======== RECORDS FOR PROCESSING

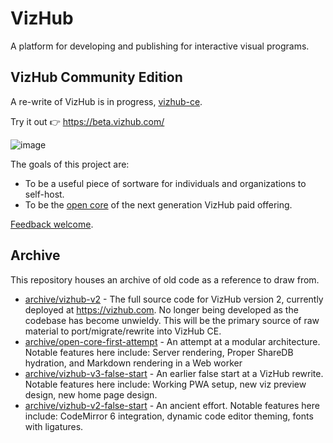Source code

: # VizHub

A platform for developing and publishing for interactive visual programs.

## VizHub Community Edition

A re-write of VizHub is in progress, [vizhub-ce](https://github.com/vizhub-open-core/vizhub/tree/main/vizhub-ce).

Try it out 👉 https://beta.vizhub.com/

![image](https://user-images.githubusercontent.com/68416/144443632-db541593-580d-4a29-8eb3-4a106d003d06.png)

The goals of this project are:

 * To be a useful piece of sortware for individuals and organizations to self-host.
 * To be the [open core](https://medium.com/open-consensus/2-open-core-definition-examples-tradeoffs-e4d0c044da7c) of the next generation VizHub paid offering.

[Feedback welcome](https://github.com/vizhub-open-core/vizhub/issues/495).

## Archive

This repository houses an archive of old code as a reference to draw from.

 * [archive/vizhub-v2](https://github.com/vizhub-open-core/vizhub/tree/main/archive/vizhub-v2) - The full source code for VizHub version 2, currently deployed at https://vizhub.com. No longer being developed as the codebase has become unwieldy. This will be the primary source of raw material to port/migrate/rewrite into VizHub CE.
 * [archive/open-core-first-attempt](https://github.com/vizhub-open-core/vizhub/tree/main/archive/open-core-first-attempt) - An attempt at a modular architecture. Notable features here include: Server rendering, Proper ShareDB hydration, and Markdown rendering in a Web worker
 * [archive/vizhub-v3-false-start](https://github.com/vizhub-open-core/vizhub/tree/main/archive/vizhub-v3-false-start) - An earlier false start at a VizHub rewrite. Notable features here include: Working PWA setup, new viz preview design, new home page design.
 * [archive/vizhub-v2-false-start](https://github.com/vizhub-open-core/vizhub/tree/main/archive/vizhub-v2-false-start) - An ancient effort. Notable features here include: CodeMirror 6 integration, dynamic code editor theming, fonts with ligatures.
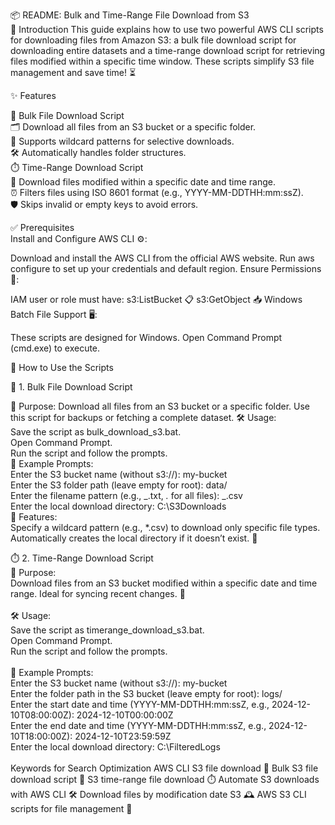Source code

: 📦 README: Bulk and Time-Range File Download from S3<br>
🚀 Introduction
This guide explains how to use two powerful AWS CLI scripts for downloading files from Amazon S3: a bulk file download script for downloading entire datasets and a time-range download script for retrieving files modified within a specific time window. These scripts simplify S3 file management and save time! ⏳

✨ Features<br>

📂 Bulk File Download Script<br>
🗂️ Download all files from an S3 bucket or a specific folder.<br>
🎯 Supports wildcard patterns for selective downloads.<br>
🛠️ Automatically handles folder structures.<br>
⏱️ Time-Range Download Script<br>
📅 Download files modified within a specific date and time range.<br>
⏰ Filters files using ISO 8601 format (e.g., YYYY-MM-DDTHH:mm:ssZ).<br>
🛡️ Skips invalid or empty keys to avoid errors.<br>

✅ Prerequisites<br>
Install and Configure AWS CLI ⚙️:<br>

Download and install the AWS CLI from the official AWS website.
Run aws configure to set up your credentials and default region.
Ensure Permissions 🔑:

IAM user or role must have:
s3:ListBucket 📋
s3:GetObject 📥
Windows Batch File Support 🖥️:

These scripts are designed for Windows. Open Command Prompt (cmd.exe) to execute.

📘 How to Use the Scripts

📂 1. Bulk File Download Script

🎯 Purpose:
Download all files from an S3 bucket or a specific folder. Use this script for backups or fetching a complete dataset.
🛠️ Usage:<br>
Save the script as bulk_download_s3.bat.<br>
Open Command Prompt.<br>
Run the script and follow the prompts.<br>
📝 Example Prompts:<br>
		Enter the S3 bucket name (without s3://): my-bucket<br>
		Enter the S3 folder path (leave empty for root): data/<br>
		Enter the filename pattern (e.g., _.txt, _._ for all files): _.csv<br>
		Enter the local download directory: C:\S3Downloads<br>
🔑 Features:<br>
Specify a wildcard pattern (e.g., \*.csv) to download only specific file types.<br>
Automatically creates the local directory if it doesn’t exist. 📂<br>


⏱️ 2. Time-Range Download Script<br>
🎯 Purpose:<br>
Download files from an S3 bucket modified within a specific date and time range. Ideal for syncing recent changes. 🔄<br>
<br>
🛠️ Usage:<br>
Save the script as timerange_download_s3.bat.<br>
Open Command Prompt.<br>
Run the script and follow the prompts.<br>
<br>
📝 Example Prompts:<br>
		Enter the S3 bucket name (without s3://): my-bucket<br>
		Enter the folder path in the S3 bucket (leave empty for root): logs/<br>
		Enter the start date and time (YYYY-MM-DDTHH:mm:ssZ, e.g., 2024-12-10T08:00:00Z): 2024-12-10T00:00:00Z<br>
		Enter the end date and time (YYYY-MM-DDTHH:mm:ssZ, e.g., 2024-12-10T18:00:00Z): 2024-12-10T23:59:59Z<br>
		Enter the local download directory: C:\FilteredLogs<br>
<br>
Keywords for Search Optimization
AWS CLI S3 file download 🚀
Bulk S3 file download script 📂
S3 time-range file download ⏱️
Automate S3 downloads with AWS CLI 🛠️
Download files by modification date S3 🕰️
AWS S3 CLI scripts for file management 🔄
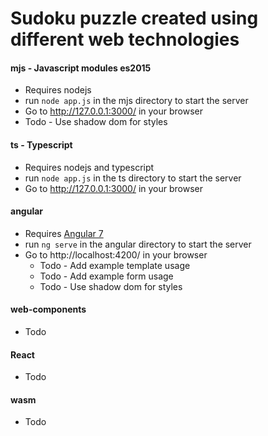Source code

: # Sudoku puzzle created using different web technologies

#### mjs - Javascript modules es2015
* Requires nodejs
* run `node app.js` in the mjs directory to start the server
* Go to http://127.0.0.1:3000/ in your browser
* Todo - Use shadow dom for styles

#### ts - Typescript
* Requires nodejs and typescript
* run `node app.js` in the ts directory to start the server
* Go to http://127.0.0.1:3000/ in your browser

#### angular
* Requires [Angular 7](https://angular.io/)
* run `ng serve` in the angular directory to start the server
* Go to http://localhost:4200/ in your browser
    * Todo - Add example template usage
    * Todo - Add example form usage
    * Todo - Use shadow dom for styles

#### web-components
* Todo

#### React
* Todo

#### wasm
* Todo

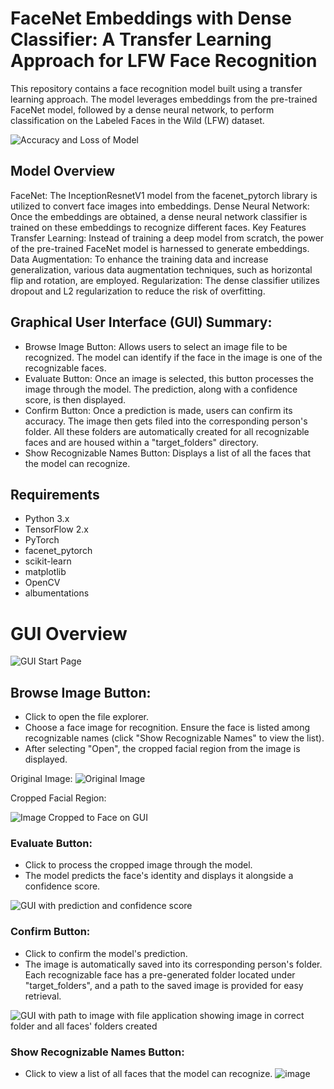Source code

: # FaceNet Embeddings with Dense Classifier: A Transfer Learning Approach for LFW Face Recognition
This repository contains a face recognition model built using a transfer learning approach. The model leverages embeddings from the pre-trained FaceNet model, followed by a dense neural network, to perform classification on the Labeled Faces in the Wild (LFW) dataset.

![Accuracy and Loss of Model](https://github.com/kcoats4024/Facial-Detection-and-Recognition/assets/112397460/b453a31c-6590-4f48-b676-032816770375)

## Model Overview
FaceNet: The InceptionResnetV1 model from the facenet_pytorch library is utilized to convert face images into embeddings.
Dense Neural Network: Once the embeddings are obtained, a dense neural network classifier is trained on these embeddings to recognize different faces.
Key Features
Transfer Learning: Instead of training a deep model from scratch, the power of the pre-trained FaceNet model is harnessed to generate embeddings.
Data Augmentation: To enhance the training data and increase generalization, various data augmentation techniques, such as horizontal flip and rotation, are employed.
Regularization: The dense classifier utilizes dropout and L2 regularization to reduce the risk of overfitting.

## Graphical User Interface (GUI) Summary:
- Browse Image Button: Allows users to select an image file to be recognized. The model can identify if the face in the image is one of the recognizable faces.
- Evaluate Button: Once an image is selected, this button processes the image through the model. The prediction, along with a confidence score, is then displayed.
- Confirm Button: Once a prediction is made, users can confirm its accuracy. The image then gets filed into the corresponding person's folder. All these folders are automatically created for all recognizable faces and are housed within a "target_folders" directory.
- Show Recognizable Names Button: Displays a list of all the faces that the model can recognize.

## Requirements
- Python 3.x
- TensorFlow 2.x
- PyTorch
- facenet_pytorch
- scikit-learn
- matplotlib
- OpenCV
- albumentations
  
# GUI Overview

![GUI Start Page](https://github.com/kcoats4024/Facial-Detection-and-Recognition/assets/112397460/4412c0f0-4575-45ba-9eef-bf64548d3862)

## Browse Image Button:
- Click to open the file explorer.
- Choose a face image for recognition. Ensure the face is listed among recognizable names (click "Show Recognizable Names" to view the list).
- After selecting "Open", the cropped facial region from the image is displayed.

Original Image:
![Original Image](https://github.com/kcoats4024/Facial-Detection-and-Recognition/assets/112397460/0d02466e-e798-4ddc-bc29-0c9fd0fe1241)

Cropped Facial Region:

![Image Cropped to Face on GUI](https://github.com/kcoats4024/Facial-Detection-and-Recognition/assets/112397460/ea7c5e02-a108-41be-a285-0ac9c0278996)

### Evaluate Button:
- Click to process the cropped image through the model.
- The model predicts the face's identity and displays it alongside a confidence score.
  
![GUI with prediction and confidence score](https://github.com/kcoats4024/Facial-Detection-and-Recognition/assets/112397460/5dc193a2-f71a-4037-b601-60084f101fa5)

### Confirm Button:
- Click to confirm the model's prediction.
- The image is automatically saved into its corresponding person's folder. Each recognizable face has a pre-generated folder located under "target_folders", and a path to the saved image is provided for easy retrieval.

![GUI with path to image with file application showing image in correct folder and all faces' folders created](https://github.com/kcoats4024/Facial-Detection-and-Recognition/assets/112397460/a1b82b82-3feb-40f7-8b01-9cf2a0af1d1f)

### Show Recognizable Names Button:
- Click to view a list of all faces that the model can recognize.
![image](https://github.com/kcoats4024/Facial-Detection-and-Recognition/assets/112397460/b48d44dc-c7eb-4289-84d7-560aa9a4a270)
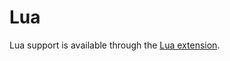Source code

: # Lua

Lua support is available through the [Lua extension](https://github.com/zed-industries/zed/tree/main/extensions/lua).
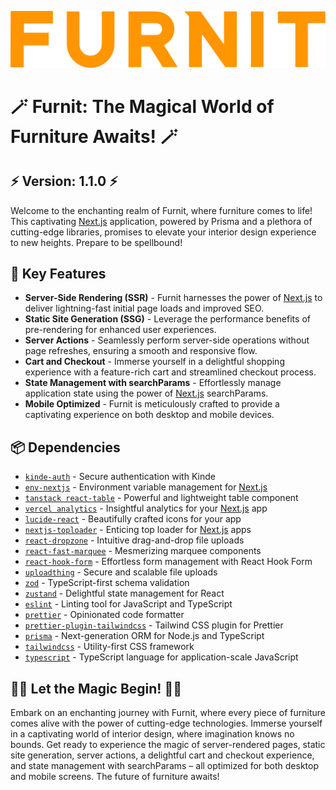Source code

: [![Furnit](./public/logo-text.png)](https://furnit-snowy.vercel.app)

# 🪄 Furnit: The Magical World of Furniture Awaits! 🪄

## ⚡ Version: 1.1.0 ⚡

Welcome to the enchanting realm of Furnit, where furniture comes to life! This captivating [Next.js](https://nextjs.org/) application, powered by Prisma and a plethora of cutting-edge libraries, promises to elevate your interior design experience to new heights. Prepare to be spellbound!

## 🌟 Key Features

- **Server-Side Rendering (SSR)** - Furnit harnesses the power of [Next.js](https://nextjs.org/) to deliver lightning-fast initial page loads and improved SEO.
- **Static Site Generation (SSG)** - Leverage the performance benefits of pre-rendering for enhanced user experiences.
- **Server Actions** - Seamlessly perform server-side operations without page refreshes, ensuring a smooth and responsive flow.
- **Cart and Checkout** - Immerse yourself in a delightful shopping experience with a feature-rich cart and streamlined checkout process.
- **State Management with searchParams** - Effortlessly manage application state using the power of [Next.js](https://nextjs.org/) searchParams.
- **Mobile Optimized** - Furnit is meticulously crafted to provide a captivating experience on both desktop and mobile devices.

## 📦 Dependencies

- [`kinde-auth`](https://kinde.com/) - Secure authentication with Kinde
- [`env-nextjs`](https://env.t3.gg/docs/introduction) - Environment variable management for [Next.js](https://nextjs.org/)
- [`tanstack react-table`](https://tanstack.com/table/latest) - Powerful and lightweight table component
- [`vercel analytics`](https://vercel.com/products/observability) - Insightful analytics for your [Next.js](https://nextjs.org/) app
- [`lucide-react`](https://lucide.dev/guide/packages/lucide-react) - Beautifully crafted icons for your app
- [`nextjs-toploader`](https://www.npmjs.com/package/nextjs-toploader) - Enticing top loader for [Next.js](https://nextjs.org/) apps
- [`react-dropzone`](https://react-dropzone.js.org/) - Intuitive drag-and-drop file uploads
- [`react-fast-marquee`](https://www.npmjs.com/package/react-fast-marquee) - Mesmerizing marquee components
- [`react-hook-form`](https://react-hook-form.com/) - Effortless form management with React Hook Form
- [`uploadthing`](https://uploadthing.com/) - Secure and scalable file uploads
- [`zod`](https://zod.dev/) - TypeScript-first schema validation
- [`zustand`](https://zustand-demo.pmnd.rs/) - Delightful state management for React
- [`eslint`](https://eslint.org/) - Linting tool for JavaScript and TypeScript
- [`prettier`](https://prettier.io/) - Opinionated code formatter
- [`prettier-plugin-tailwindcss`](https://github.com/tailwindlabs/prettier-plugin-tailwindcss) - Tailwind CSS plugin for Prettier
- [`prisma`](https://www.prisma.io/) - Next-generation ORM for Node.js and TypeScript
- [`tailwindcss`](https://tailwindcss.com/) - Utility-first CSS framework
- [`typescript`](https://www.typescriptlang.org/) - TypeScript language for application-scale JavaScript

## 🧚‍♀️ Let the Magic Begin! 🧚‍♀️

Embark on an enchanting journey with Furnit, where every piece of furniture comes alive with the power of cutting-edge technologies. Immerse yourself in a captivating world of interior design, where imagination knows no bounds. Get ready to experience the magic of server-rendered pages, static site generation, server actions, a delightful cart and checkout experience, and state management with searchParams – all optimized for both desktop and mobile screens. The future of furniture awaits!
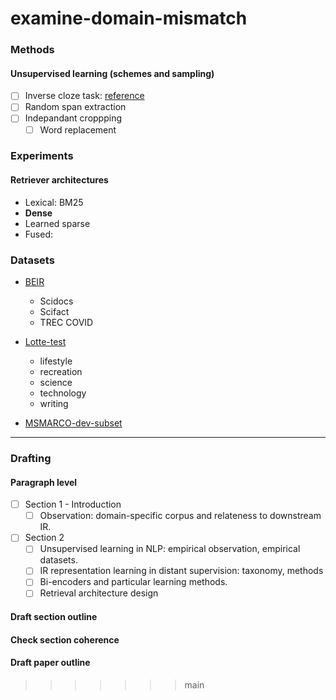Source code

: # examine-domain-mismatch

### Methods

#### Unsupervised learning (schemes and sampling)
* [ ] Inverse cloze task: [reference](#)
* [ ] Random span extraction
* [ ] Indepandant croppping
    * [ ] Word replacement

### Experiments

#### Retriever architectures
- Lexical: BM25 
- **Dense**
- Learned sparse
- Fused: 

### Datasets
- [BEIR](https://github.com/beir-cellar/beir)
    * Scidocs
    * Scifact
    * TREC COVID 

- [Lotte-test](https://github.com/stanford-futuredata/ColBERT/blob/main/LoTTE.md)
    * lifestyle
    * recreation
    * science
    * technology
    * writing

- [MSMARCO-dev-subset](#)

---
### Drafting

#### Paragraph level
* [ ] Section 1 - Introduction
    * [ ] Observation: domain-specific corpus and relateness to downstream IR.
* [ ] Section 2
    * [ ] Unsupervised learning in NLP: empirical observation, empirical datasets.
    * [ ] IR representation learning in distant supervision: taxonomy, methods
    * [ ] Bi-encoders and particular learning methods.
    * [ ] Retrieval architecture design

#### Draft section outline
#### Check section coherence
#### Draft paper outline

>>>>>>> main
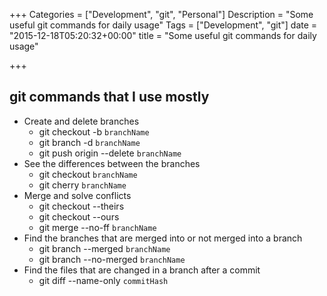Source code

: +++
Categories = ["Development", "git", "Personal"]
Description = "Some useful git commands for daily usage"
Tags = ["Development", "git"]
date = "2015-12-18T05:20:32+00:00"
title = "Some useful git commands for daily usage"

+++

## git commands that I use mostly

- Create and delete branches
	* git checkout -b `branchName`
	* git branch -d `branchName`
	* git push origin --delete `branchName`
- See the differences between the branches
	* git checkout `branchName`
	* git cherry `branchName`
- Merge and solve conflicts
	* git checkout --theirs
	* git checkout --ours
	* git merge --no-ff `branchName`
- Find the branches that are merged into or not merged into a branch
	* git branch --merged `branchName`
    * git branch --no-merged `branchName`
- Find the files that are changed in a branch after a commit
	* git diff --name-only `commitHash`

================

- _REQUIREMENT_
In the data above, find the line with "Enter the S3 folder" and the line with "LFW Face Recognition". Please copy exactly those two lines and every line between them, but not the pictures.

- _WRITTEN RESPONSE_
		Enter the S3 folder path (leave empty for root): data/<br>
		Enter the filename pattern (e.g., _.txt, _._ for all files): _.csv<br>
		Enter the local download directory: C:\S3Downloads<br>
🔑 Features:<br>
Specify a wildcard pattern (e.g., \*.csv) to download only specific file types.<br>
Automatically creates the local directory if it doesn’t exist. 📂<br>


⏱️ 2. Time-Range Download Script<br>
🎯 Purpose:<br>
Download files from an S3 bucket modified within a specific date and time range. Ideal for syncing recent changes. 🔄<br>
<br>
🛠️ Usage:<br>
Save the script as timerange_download_s3.bat.<br>
Open Command Prompt.<br>
Run the script and follow the prompts.<br>
<br>
📝 Example Prompts:<br>
		Enter the S3 bucket name (without s3://): my-bucket<br>
		Enter the folder path in the S3 bucket (leave empty for root): logs/<br>
		Enter the start date and time (YYYY-MM-DDTHH:mm:ssZ, e.g., 2024-12-10T08:00:00Z): 2024-12-10T00:00:00Z<br>
		Enter the end date and time (YYYY-MM-DDTHH:mm:ssZ, e.g., 2024-12-10T18:00:00Z): 2024-12-10T23:59:59Z<br>
		Enter the local download directory: C:\FilteredLogs<br>
<br>
Keywords for Search Optimization
AWS CLI S3 file download 🚀
Bulk S3 file download script 📂
S3 time-range file download ⏱️
Automate S3 downloads with AWS CLI 🛠️
Download files by modification date S3 🕰️
AWS S3 CLI scripts for file management 🔄
Source code

: # Sudoku puzzle created using different web technologies

#### mjs - Javascript modules es2015
* Requires nodejs
* run `node app.js` in the mjs directory to start the server
* Go to http://127.0.0.1:3000/ in your browser
* Todo - Use shadow dom for styles

#### ts - Typescript
* Requires nodejs and typescript
* run `node app.js` in the ts directory to start the server
* Go to http://127.0.0.1:3000/ in your browser

#### angular
* Requires [Angular 7](https://angular.io/)
* run `ng serve` in the angular directory to start the server
* Go to http://localhost:4200/ in your browser
    * Todo - Add example template usage
    * Todo - Add example form usage
    * Todo - Use shadow dom for styles

#### web-components
* Todo

#### React
* Todo

#### wasm
* Todo

Source code

: # FaceNet Embeddings with Dense Classifier: A Transfer Learning Approach for LFW Face Recognition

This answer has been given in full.